| What you have to do |
Please quote exactly the lines below from the line containing "and $\rndp_\sched \eqdef \rndp$. Next, we" to the line containing "induce a point", both lines included, and nothing else.

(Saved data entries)

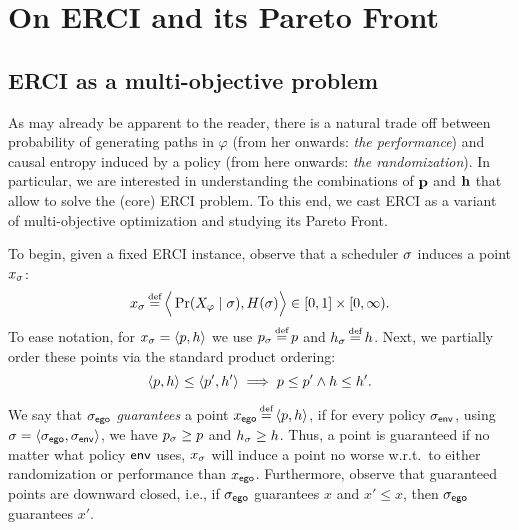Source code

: \section{On ERCI and its Pareto Front}\label{sec:convex}
\subsection{ERCI as a multi-objective problem}
As may already be apparent to the reader, there is a natural trade off
between probability of generating paths in $\varphi$ (from her
onwards: \emph{the performance}) and causal entropy induced by a
policy (from here onwards: \emph{the randomization}).  In particular,
we are interested in understanding the combinations of $\mathbf{p}$
and $\mathbf{h}$ that allow to solve the (core) ERCI problem. To this
end, we cast ERCI as a variant of multi-objective optimization and
studying its Pareto Front.

To begin, given a fixed ERCI instance, observe that a scheduler $\sigma$
induces a point $x_\sigma$:
\begin{equation}
  x_\sched \eqdef \Big\langle \Pr(X_\varphi \mid \sched), H(\sched) \Big\rangle \in [0,1] \times [0,\infty).  
\end{equation}
To ease notation, for $x_\sigma = \langle p,h \rangle$ we use
$\scp_\sched \eqdef \scp$ and $\rndp_\sched \eqdef \rndp$. Next, we
partially order these points via the standard product ordering:
\begin{equation}
  \langle p,h \rangle \leq \langle p',h' \rangle \implies p \leq p' \wedge h \leq h'.
\end{equation}

We say that ${\sigma_{\mathsf{ego}}}$ \emph{guarantees} a point $x_\pOne \eqdef
\langle \scp, \rndp \rangle$, if for every policy ${\sigma_{\mathsf{env}}}$, using
$\sigma = \langle {\sigma_{\mathsf{ego}}}, {\sigma_{\mathsf{env}}} \rangle$, we have
$p_\sigma \geq p$ and $h_\sigma \geq h$. Thus, a point
is guaranteed if no matter what policy $\mathsf{env}$ uses, $x_\sigma$ will
induce a point no worse w.r.t.\ to either randomization or performance
than $x_{\mathsf{ego}}$. Furthermore, observe that guaranteed points are
downward closed, i.e., if ${\sigma_{\mathsf{ego}}}$ guarantees $x$ and $x' \leq x$,
then ${\sigma_{\mathsf{ego}}}$ guarantees $x'$.

\begin{example}
	
\end{example}

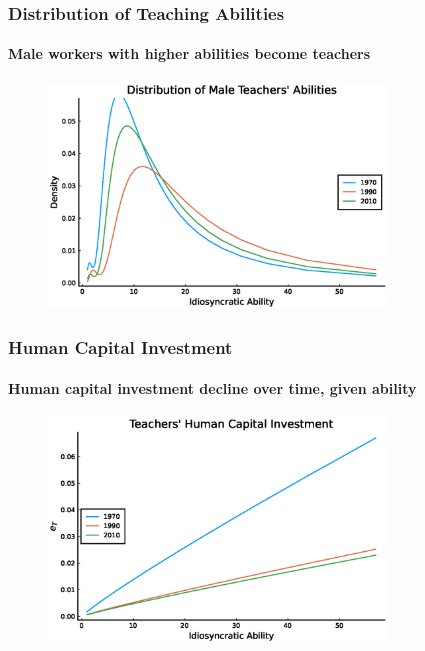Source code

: \documentclass[11pt]{beamer}
\begin{document}
\begin{frame}
\frametitle{Distribution of Teaching Abilities}
\framesubtitle{Male workers with higher abilities become teachers}
\begin{figure}
 		\begin{center}
\includegraphics[width=0.8\textwidth]{plots/counterfactuals/counter_1/fT_men_steadystate.eps}
 			\label{ }
 		\end{center}
 	\end{figure}
\end{frame}


\begin{frame}
\frametitle{Human Capital Investment}
\framesubtitle{Human capital investment decline over time, given ability}
\begin{figure}
 		\begin{center}
 			\includegraphics[width=0.8\textwidth]{plots/counterfactuals/counter_1/eT_steadystate.eps}
 			\label{ }
 		\end{center}
 	\end{figure}
\end{frame}
\end{document}
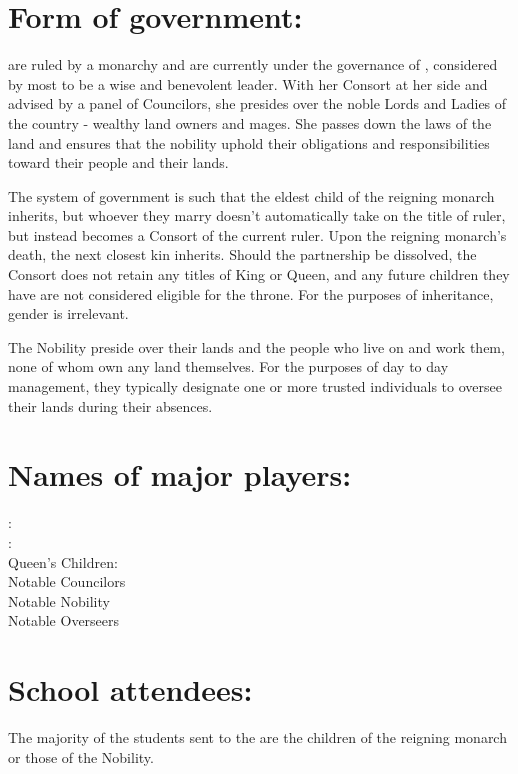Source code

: \documentclass[blue]{GL2020}
\begin{document}
\name{\bAgrarians{}}

\section*{Form of government:}

\pSun{} are ruled by a monarchy and are currently under the governance of \cQueen{}, considered by most to be a wise and benevolent leader.  With her Consort at her side and advised by a panel of Councilors, she presides over the noble Lords and Ladies of the country - wealthy land owners and mages.  She passes down the laws of the land and ensures that the nobility uphold their obligations and responsibilities toward their people and their lands.

The system of government is such that the eldest child of the reigning monarch inherits, but whoever they marry doesn't automatically take on the title of ruler, but instead becomes a Consort of the current ruler.  Upon the reigning monarch's death, the next closest kin inherits.  Should the partnership be dissolved, the Consort does not retain any titles of King or Queen, and any future children they have are not considered eligible for the throne.  For the purposes of inheritance, gender is irrelevant.

The Nobility preside over their lands and the people who live on and work them, none of whom own any land themselves.  For the purposes of day to day management, they typically designate one or more trusted individuals to oversee their lands during their absences.

\section*{Names of major players:}

\cQueen{}:\\
\cConsort{}:\\
Queen's Children:\\
Notable Councilors\\
Notable Nobility\\
Notable Overseers\\

\section*{School attendees:}

The majority of the students sent to the \pSchool{} are the children of the reigning monarch or those of the Nobility.
\end{document}
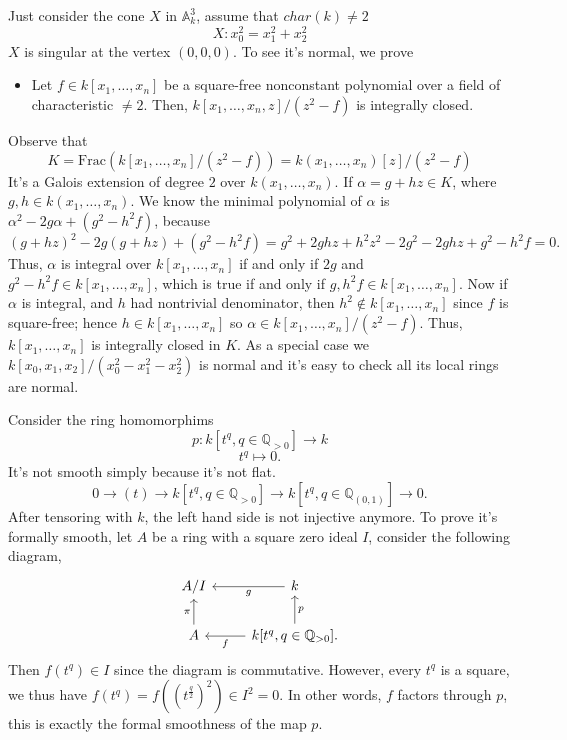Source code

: \documentclass[../main.tex]{subfiles}
\begin{document}
\begin{example}
Just consider the cone $X$ in $\mathbb{A}_{k}^{3}$, assume that $char(k)\neq 2$
$$X: x_{0}^{2}=x_{1}^{2}+x_{2}^{2}$$
$X$ is singular at the vertex $(0,0,0)$. To see it's normal, we prove 
\begin{itemize}
\item Let $f \in k[x_1,\ldots,x_n]$ be a square-free nonconstant polynomial over a field of characteristic $\ne 2$. Then, $k[x_1,\ldots,x_n,z]/(z^2-f)$ is integrally closed.
\end{itemize}
Observe that $$K=\mathrm{Frac}(k[x_{1},\dots, x_{n}]/(z^{2}-f))=k(x_{1},\dots, x_{n})[z]/(z^{2}-f)$$ It's a Galois extension of degree $2$ over $k(x_{1},\dots, x_{n}) $. If $\alpha = g + hz \in K$, where $g,h \in k(x_1,\ldots,x_n)$. We know the minimal polynomial of $\alpha$ is
$\alpha^2 - 2g\alpha + (g^2-h^2f)$, because
  $$
    (g+hz)^2 - 2g(g+hz) + (g^2 - h^2f) = g^2 + 2ghz + h^2z^2 - 2g^2 - 2ghz + g^2 - h^2f = 0.
  $$
  Thus, $\alpha$ is integral over $k[x_1,\ldots,x_n]$ if and only if
  $2g$ and $g^2-h^2f \in k[x_1,\ldots,x_n]$, which is true if and only if $g, h^2f \in
  k[x_1,\ldots,x_n]$. Now if $\alpha$ is integral, and $h$ had nontrivial
  denominator, then $h^2 \notin k[x_1,\ldots,x_n]$ since $f$ is square-free;
  hence $h \in k[x_1,\ldots,x_n]$ so $\alpha \in k[x_{1},\dots, x_{n}]/(z^{2}-f)$. Thus, $k[x_{1},\dots, x_{n}]$ is integrally closed in $K$. As a special case we $k[x_{0},x_{1},x_{2}]/(x_{0}^{2}-x_{1}^{2}-x_{2}^{2})$ is normal and it's easy to check all its local rings are normal.
\end{example}

\begin{example}
 Consider the ring homomorphims $$p: k[t^{q}, q\in \mathbb{Q}_{>0}]\rightarrow k$$
 $$t^{q}\mapsto 0.$$
 It's not smooth simply because it's not flat. 
 $$0\rightarrow (t)\rightarrow k[t^{q}, q\in \mathbb{Q}_{>0}]\rightarrow k[t^{q}, q\in \mathbb{Q}_{(0,1)}]\rightarrow 0.$$ 
 After tensoring with $k$, the left hand side is not injective anymore. To prove it's formally smooth, let $A$ be a ring with a square zero ideal $I$, consider the following diagram,
 $$
 \begin{tikzcd}
 A/I & k \arrow{l}{g}\\
 A\arrow{u}{\pi} &  k[t^{q}, q\in \mathbb{Q}_{>0}]\arrow{l}{f}\arrow{u}[swap]{p}.
 \end{tikzcd}
 $$
 Then $f(t^{q})\in I$ since the diagram is commutative. However, every $t^{q}$ is a square, we thus have $f(t^{q})=f((t^{\frac{q}{2}})^{2})\in I^{2}=0$. In other words, $f$ factors through $p$, this is exactly the formal smoothness of the map $p$.
 
\end{example}
\end{document}
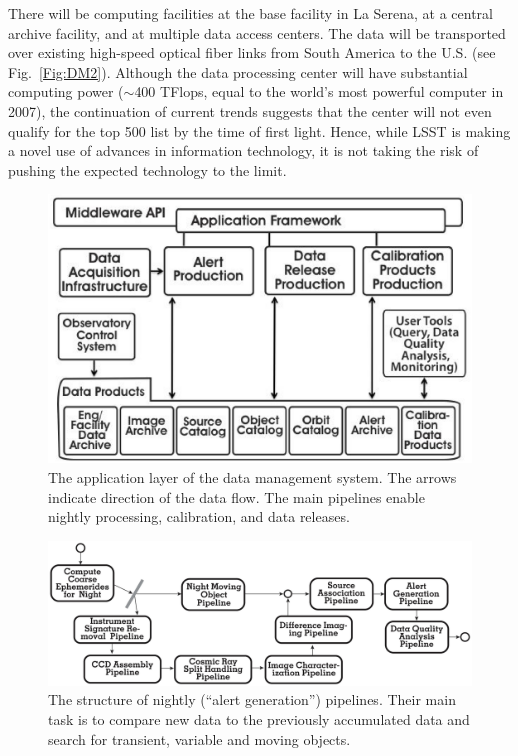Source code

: \documentclass{emulateapj}
\begin{document}
There will be computing facilities at the base facility in La Serena,
at a central archive facility, and at multiple data access 
centers. The data will be transported over existing high-speed optical fiber 
links from South America to the U.S. (see Fig.~\ref{Fig:DM2}).
Although the data processing center will have substantial computing power ($\sim$400 
TFlops, equal to the world's most powerful computer in 2007), the continuation of 
current trends suggests that the center will 
not even qualify for the top 500 list by the time of first light.
Hence, while LSST is making a novel use of advances in information technology, 
it is not taking the risk of pushing the expected technology to the limit.  


\begin{figure}[t!]
\hskip -0.1in
\includegraphics[width=1.15\hsize,clip]{DMp2.ps}
\vskip -0.3in
\caption{The application layer of the data management system. The arrows indicate
direction of the data flow. The main pipelines enable nightly processing,
calibration, and data releases.} 
\label{Fig:DM4}
\end{figure}

\begin{figure}
\includegraphics[width=1.0\hsize,clip]{DMp4.ps}
\caption{The structure of nightly (``alert generation'') pipelines. 
Their main task is to compare new data to the previously accumulated data and search for 
transient, variable and moving objects.} 
\label{Fig:DM5}
\end{figure}
\end{document}
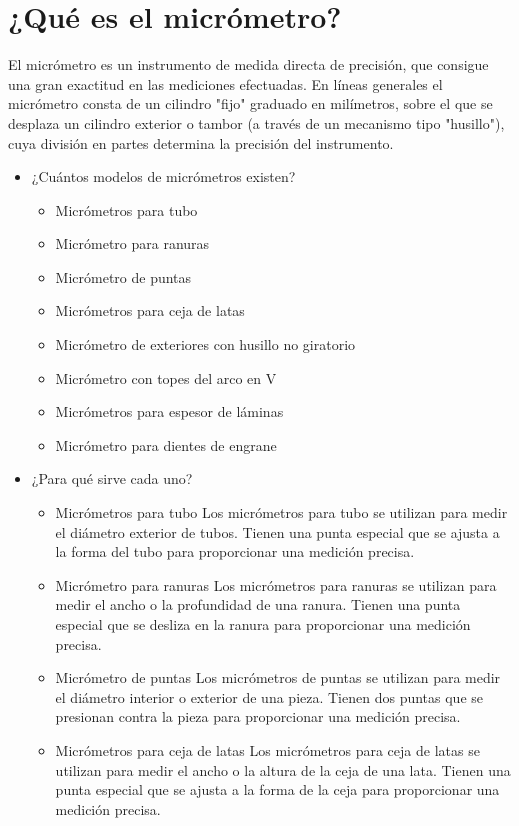 \documentclass{article}
\theoremstyle{mytheoremstyle}
\theoremstyle{mytheoremstyle}
\theoremstyle{myproblemstyle}
\begin{document}
\section{¿Qué es el micrómetro?}
El micrómetro es un instrumento
de medida directa de precisión, que consigue una
gran exactitud en las mediciones efectuadas. En líneas
generales el micrómetro consta de un cilindro "fijo"
graduado en milímetros, sobre el que se desplaza un
cilindro exterior o tambor (a través de un mecanismo
tipo "husillo"), cuya división en partes determina la precisión
del instrumento.
\begin{itemize}
	\item¿Cuántos modelos de micrómetros existen?
	      \begin{itemize}
		      \item Micrómetros para tubo
		      \item Micrómetro para ranuras
		      \item Micrómetro de puntas
		      \item Micrómetros para ceja de latas
		      \item Micrómetro de exteriores con husillo no giratorio
		      \item Micrómetro con topes del arco en V
		      \item Micrómetros para espesor de láminas
		      \item Micrómetro para dientes de engrane
	      \end{itemize}
	      \newpage
	\item¿Para qué sirve cada uno?
	      \begin{itemize}
		      \item Micrómetros para tubo\newline
		            Los micrómetros para tubo se utilizan para medir el diámetro exterior de tubos. Tienen una punta especial que se ajusta a la forma del tubo para proporcionar una medición precisa.

		      \item Micrómetro para ranuras\newline
		            Los micrómetros para ranuras se utilizan para medir el ancho o la profundidad de una ranura. Tienen una punta especial que se desliza en la ranura para proporcionar una medición precisa.
		      \item Micrómetro de puntas\newline
		            Los micrómetros de puntas se utilizan para medir el diámetro interior o exterior de una pieza. Tienen dos puntas que se presionan contra la pieza para proporcionar una medición precisa.
		      \item Micrómetros para ceja de latas \newline
		            Los micrómetros para ceja de latas se utilizan para medir el ancho o la altura de la ceja de una lata. Tienen una punta especial que se ajusta a la forma de la ceja para proporcionar una medición precisa.


\end{itemize}
\end{itemize}
\end{document}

| Response |
$\scp_\sched \eqdef \scp$ and $\rndp_\sched \eqdef \rndp$. Next, we
partially order these points via the standard product ordering:
\begin{equation}
  \langle p,h \rangle \leq \langle p',h' \rangle \implies p \leq p' \wedge h \leq h'.
\end{equation}

We say that ${\sigma_{\mathsf{ego}}}$ \emph{guarantees} a point $x_\pOne \eqdef
\langle \scp, \rndp \rangle$, if for every policy ${\sigma_{\mathsf{env}}}$, using
$\sigma = \langle {\sigma_{\mathsf{ego}}}, {\sigma_{\mathsf{env}}} \rangle$, we have
$p_\sigma \geq p$ and $h_\sigma \geq h$. Thus, a point
is guaranteed if no matter what policy $\mathsf{env}$ uses, $x_\sigma$ will
induce a point no worse w.r.t.\ to either randomization or performance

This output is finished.